In a reflection of Victorian middleclass values regarding the importance of home and family, the Austen’s lavished love and attention on Clear Comfort. Alice’s deep-rooted attachment to her home and its grounds shaped her experiences, becoming her first studio space, darkroom, and muse.
Austen’s photographs represent street and private life through the lens of a lesbian woman whose life spanned from 1866 to 1952. Austen was a rebel who broke away from the constraints of her Victorian environment and forged an independent life that broke boundaries of acceptable female behavior and social rules.

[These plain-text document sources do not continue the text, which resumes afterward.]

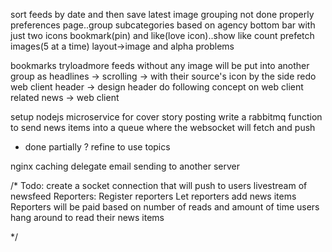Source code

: sort feeds by date and then save latest image
grouping not done properly
preferences page..group subcategories based on agency
bottom bar with just two icons bookmark(pin) and like(love icon)..show like count
prefetch images(5 at a time)
layout->image and alpha problems

bookmarks
tryloadmore
feeds without any image will be put into another group as headlines -> scrolling -> with their source's icon by the side
redo web client header -> design header
do following concept on web client
related news -> web client

setup nodejs microservice for cover story posting
write a rabbitmq function to send news items into a queue where the websocket will fetch and push
  - done partially ? refine to use topics

nginx caching
delegate email sending to another server

/*
  Todo:
    create a socket connection that will push to users livestream of newsfeed
    Reporters:
      Register reporters
      Let reporters add news items
      Reporters will be paid based on number of reads and amount of time users hang around to read their news items

*/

Today the galleries utilize Austen’s photographs rather than constructed scenes to tell the story of life lived in the home and explore the influences that helped create the themes presented in her work. This paper will investigate the direct connections between the artists’ works and environment and explore ideas of creative placemaking for museum interpretation and programming in contemporary exhibitions, park interpretation and education programs.
About the presenter
Victoria Munro is the Executive Director of the Alice Austen House, a nationally designated site of LGBTQ+ history and the only museum in America to represent the work of one women photographer, Alice Austen. Victoria is an Art and Art History Educator, Maker and Photographic Curator. Victoria consults and speaks on LGBTQ+ curriculum development, historical and current LGBTQ+ interpretations in public and private institutions. Victoria is the Board President of the Museums Council of New York City and serves on the Executive Board of Historic Artists Homes and Studios.